Rigo Chaparro, Margaret Reaves, Carla B. Jagger, and J. C. Bunch


Instructional design is a system of procedures used for developing instruction and training curricula in a consistent and reliable method (Reiser, Reiser, & Dempsey, 2011). While the system of procedures varies, the structure of the design should be both engaging and effective for the learner. This publication applies the best practices of instructional design using the Dick and Carey systems approach. When designing instruction, it is imperative to promote good design for learning. High-quality instructional design that promotes learning possesses the following characteristics (Reiser et al., 2011):

  • Performance goals that are genuine and explicit;
  • Focused on ideas, questions, issues, concepts, and problems;
  • Real-world application;
  • Responsive feedback system with opportunities to learn through trial and error;
  • Individualized approaches so learners can process and develop interest;
  • Vary methods, grouping, and tasks;
  • Create a safe environment and encourage risks;
  • Instructor assumes the role as a mentor;
  • Sharing the overall objective of the course and assignments.

What is the Dick and Carey systems approach?

The systems approach by Dick and Carey helps instructional designers develop curricula through a series of nine steps which work together toward a defined instructional goal (Dick, Carey, & Carey, 2005). The Dick and Carey systems approach considers components such as the instructor, learners, materials, instructional activities, delivery system, and the learning and performance environment. Unlike traditional models, the Dick and Carey systems approach is portrayed as a curvilinear flow portrayed with one-way arrows. The curvilinear design portrays an easier way instructional design is practiced and developed (Branch, 1996).

The Dick and Carey Systems Approach Model.
Figure 1. The Dick and Carey Systems Approach Model.
Credit: Dick et al. (2005)

Stage 1. Identifying Instructional Goals

A critical part of the instructional design process is the identification of the instructional goal(s) (Dick et al., 2005). When developing instructional goals, it is best to consult with a subject matter expert. A subject matter expert is the expert in the field for which the curriculum is being designed.
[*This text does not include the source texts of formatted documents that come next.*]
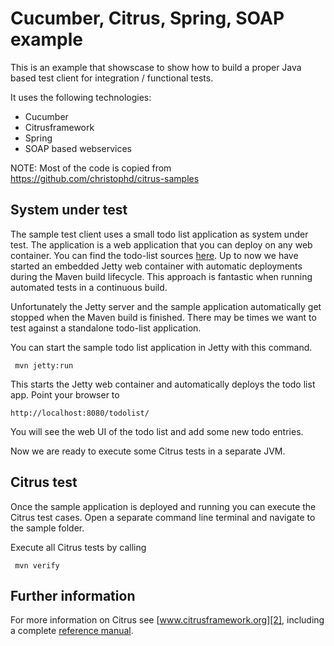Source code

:Cucumber, Citrus, Spring, SOAP example
==============

This is an example that showscase to show how to build a proper Java based test client for integration / functional tests.

It uses the following technologies:

* Cucumber
* Citrusframework
* Spring
* SOAP based webservices


NOTE: Most of the code is copied from https://github.com/christophd/citrus-samples


System under test
---------

The sample test client uses a small todo list application as system under test. The application is a web application
that you can deploy on any web container. You can find the todo-list sources [here](https://github.com/christophd/citrus-samples/tree/master/todo-app). Up to now we have started an 
embedded Jetty web container with automatic deployments during the Maven build lifecycle. This approach is fantastic 
when running automated tests in a continuous build.
  
Unfortunately the Jetty server and the sample application automatically get stopped when the Maven build is finished. 
There may be times we want to test against a standalone todo-list application.  

You can start the sample todo list application in Jetty with this command.

     mvn jetty:run

This starts the Jetty web container and automatically deploys the todo list app. Point your browser to
 
    http://localhost:8080/todolist/

You will see the web UI of the todo list and add some new todo entries.

Now we are ready to execute some Citrus tests in a separate JVM.

Citrus test
---------

Once the sample application is deployed and running you can execute the Citrus test cases.
Open a separate command line terminal and navigate to the sample folder.

Execute all Citrus tests by calling

     mvn verify

Further information
---------

For more information on Citrus see [www.citrusframework.org][2], including
a complete [reference manual][3].

 [2]: https://www.citrusframework.org
 [3]: https://www.citrusframework.org/reference/html/
 [4]: https://www.citrusframework.org/reference/html#cucumber
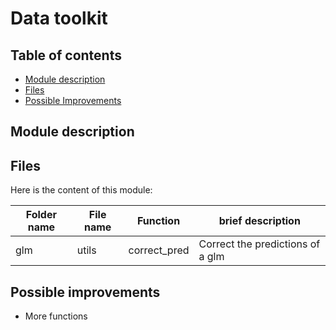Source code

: # Data toolkit

## Table of contents

- [Module description](#description)
- [Files](#files)
- [Possible Improvements](#improvements)

## Module description <a name="description"></a>

## Files <a name="files"></a>

Here is the content of this module:

| Folder name | File name | Function     | brief description                |
| ----------- | --------- | ------------ | -------------------------------- |
| glm         | utils     | correct_pred | Correct the predictions of a glm |

## Possible improvements <a name="improvements"></a>

- More functions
A subject matter expert and creator(s) of the curriculum should use a needs assessment to determine the needsof the learners. A needs assessment can be conducted by using an equation from Borich (1979), and can be represented by:

Desired status - Actual status = Need

The desired status is the intended competency level of the learner at the conclusion of the course. The actual status is where the learners are before the course, and the need is the gap between where the learners are presently and where they are to be at the end of instruction. Once a need has been established, goals can then be created. A completed goal statement should include (a) the learners, (b) what the learners will be able to do in the performance context, (c) the performance context in which the skills will be applied, and (d) the tools that will be available to the learners in the performance context (Dick et al., 2005). Revisions for instructional goals will need to be made until each component is included in the instructional goals.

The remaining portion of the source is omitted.